Post # 1
My fiance and I never fight. No loud, screaming matches. No slamming doors. In the (almost) year and a half we’ve been together, we have probably had one fight-over the phone-he was in a p%ssy mood and it ended with me telling him to call back when he could talk to me nicely. It had nothing to do with me but it was stressful non the less. We have also had a couple moments of miscommunication that were resolved quickly. We are both very open with each other in regards to our pasts, finance,s and we are working on being more open in the bedroom.
We are both very laid back, we share the same astrological sign (if you believe in that sort of thing). I’m in my early thirties and he’ll turn 40 at the end of the year. We’ve both been there, done that in regards to relationships. We share the same political, religious, and moral views. We had no arguments about what to register for when we set up our wedding registry. We have the same life goals and we agree on the number of children we want. He gets along with my family and I get along with his. We are also in the slow process of home improvements and are pretty much in agreement in what we want to do and decorating styles.
So I guess my question is, is it healthy that we don’t fight? I keep reading in different books and articles that fighting is healthy for your relationship. But neither of us feels like we aren’t being heard or feels and discontentment with each other. Are we freaks of nature or are we still just in our so-called honeymoon phase?
Post # 3
If my relationship is any indicator … we never ever had one fight until we were a few months into planning the wedding. We’ve been dating for like, what… two years? We don’t always agree on everything, and we are complete opposites … but we never like got to a point where we would fight.

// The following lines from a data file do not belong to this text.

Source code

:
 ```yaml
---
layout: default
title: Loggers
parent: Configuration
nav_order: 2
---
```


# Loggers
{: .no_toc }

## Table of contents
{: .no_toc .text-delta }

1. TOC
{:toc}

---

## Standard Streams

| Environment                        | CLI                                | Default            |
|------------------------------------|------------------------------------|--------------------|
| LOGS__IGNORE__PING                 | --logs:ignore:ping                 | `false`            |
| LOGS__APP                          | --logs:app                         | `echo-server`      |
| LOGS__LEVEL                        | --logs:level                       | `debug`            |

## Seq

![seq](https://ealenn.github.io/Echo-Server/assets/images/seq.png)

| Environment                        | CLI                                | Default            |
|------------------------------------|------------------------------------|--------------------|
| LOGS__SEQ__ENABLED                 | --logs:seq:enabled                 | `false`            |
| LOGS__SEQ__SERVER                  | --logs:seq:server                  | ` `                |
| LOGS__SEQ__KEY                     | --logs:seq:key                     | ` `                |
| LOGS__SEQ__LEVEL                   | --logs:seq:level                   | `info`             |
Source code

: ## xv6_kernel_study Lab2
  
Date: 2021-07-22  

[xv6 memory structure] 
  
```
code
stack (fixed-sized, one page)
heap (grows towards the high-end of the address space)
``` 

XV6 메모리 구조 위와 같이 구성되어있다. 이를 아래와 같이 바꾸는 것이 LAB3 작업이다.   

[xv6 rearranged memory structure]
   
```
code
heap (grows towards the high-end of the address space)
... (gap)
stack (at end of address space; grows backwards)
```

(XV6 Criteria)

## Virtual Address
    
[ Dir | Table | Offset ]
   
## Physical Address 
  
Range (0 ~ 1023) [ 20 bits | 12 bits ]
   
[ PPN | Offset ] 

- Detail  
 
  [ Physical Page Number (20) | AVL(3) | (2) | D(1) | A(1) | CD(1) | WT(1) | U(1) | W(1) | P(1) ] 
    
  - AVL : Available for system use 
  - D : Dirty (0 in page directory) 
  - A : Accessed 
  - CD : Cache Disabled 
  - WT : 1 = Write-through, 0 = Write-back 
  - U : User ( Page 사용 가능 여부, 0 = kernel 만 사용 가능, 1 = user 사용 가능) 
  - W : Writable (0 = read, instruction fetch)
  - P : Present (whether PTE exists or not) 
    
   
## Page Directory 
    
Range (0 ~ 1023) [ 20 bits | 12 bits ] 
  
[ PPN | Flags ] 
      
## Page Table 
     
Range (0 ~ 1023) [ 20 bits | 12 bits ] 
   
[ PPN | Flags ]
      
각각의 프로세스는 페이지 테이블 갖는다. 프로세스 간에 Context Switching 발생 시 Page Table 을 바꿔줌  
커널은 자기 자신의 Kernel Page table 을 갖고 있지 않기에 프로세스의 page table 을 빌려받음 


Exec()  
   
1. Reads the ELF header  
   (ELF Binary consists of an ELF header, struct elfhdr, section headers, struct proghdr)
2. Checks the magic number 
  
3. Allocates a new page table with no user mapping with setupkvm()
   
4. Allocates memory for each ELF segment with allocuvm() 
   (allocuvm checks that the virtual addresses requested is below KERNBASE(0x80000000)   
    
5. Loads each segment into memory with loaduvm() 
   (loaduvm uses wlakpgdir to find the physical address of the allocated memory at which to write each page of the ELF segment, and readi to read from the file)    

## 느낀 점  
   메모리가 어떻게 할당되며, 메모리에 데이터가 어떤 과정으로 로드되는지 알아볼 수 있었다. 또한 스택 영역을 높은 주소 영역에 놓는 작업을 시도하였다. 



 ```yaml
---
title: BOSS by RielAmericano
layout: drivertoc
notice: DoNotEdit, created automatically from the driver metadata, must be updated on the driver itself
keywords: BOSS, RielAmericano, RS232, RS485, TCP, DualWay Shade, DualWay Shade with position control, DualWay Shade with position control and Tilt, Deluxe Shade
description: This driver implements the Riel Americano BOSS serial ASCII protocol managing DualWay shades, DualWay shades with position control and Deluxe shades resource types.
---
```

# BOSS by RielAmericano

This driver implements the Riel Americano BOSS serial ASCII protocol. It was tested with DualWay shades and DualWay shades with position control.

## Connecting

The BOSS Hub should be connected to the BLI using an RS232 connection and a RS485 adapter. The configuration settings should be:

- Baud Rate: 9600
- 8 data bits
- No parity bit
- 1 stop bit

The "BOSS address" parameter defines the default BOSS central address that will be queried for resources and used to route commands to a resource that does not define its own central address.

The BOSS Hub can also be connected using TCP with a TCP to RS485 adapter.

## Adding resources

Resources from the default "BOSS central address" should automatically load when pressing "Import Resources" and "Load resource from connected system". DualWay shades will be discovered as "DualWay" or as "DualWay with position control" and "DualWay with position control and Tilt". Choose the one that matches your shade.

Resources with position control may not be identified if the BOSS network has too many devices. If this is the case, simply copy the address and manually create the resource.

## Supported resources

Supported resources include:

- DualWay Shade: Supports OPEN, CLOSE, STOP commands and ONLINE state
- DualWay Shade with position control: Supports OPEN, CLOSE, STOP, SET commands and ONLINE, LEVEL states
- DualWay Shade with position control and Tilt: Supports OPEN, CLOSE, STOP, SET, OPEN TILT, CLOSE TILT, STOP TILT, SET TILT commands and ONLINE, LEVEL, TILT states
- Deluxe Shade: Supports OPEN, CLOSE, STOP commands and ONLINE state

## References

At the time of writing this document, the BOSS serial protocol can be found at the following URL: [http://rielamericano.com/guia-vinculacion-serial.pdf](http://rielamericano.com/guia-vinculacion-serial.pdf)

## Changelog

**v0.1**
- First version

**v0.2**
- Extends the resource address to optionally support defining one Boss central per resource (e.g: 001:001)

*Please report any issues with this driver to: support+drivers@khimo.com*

Nooowwww, it’s a different story. I think I freak out and release stress … and I know it’s wrong but I have … temper tantrums. Lol. He gets all pissed and sick of the stress … and reacts by getting mad at me and so we argue, I stomp off and slam the door, and we ignore each other.
We always make up after like … 10 minutes? Lol. We both agree that we are experiencing the biggest stress ever and that we’re learning how to deal with it.
Post # 4
I haven’t fought with my FI so I hope that’s not a bad thing. We’ve had our disagreements, but no yelling or anything like that.
Post # 5
We also don’t fight. We occassionally exchange a snippy word or two, but we try to be really mindful and work things out before they get to that point. Part of our lack of fighting is the fact that fiance is a saint (in my opinion). He never gets mad at anything. He just lives on a completely even keel!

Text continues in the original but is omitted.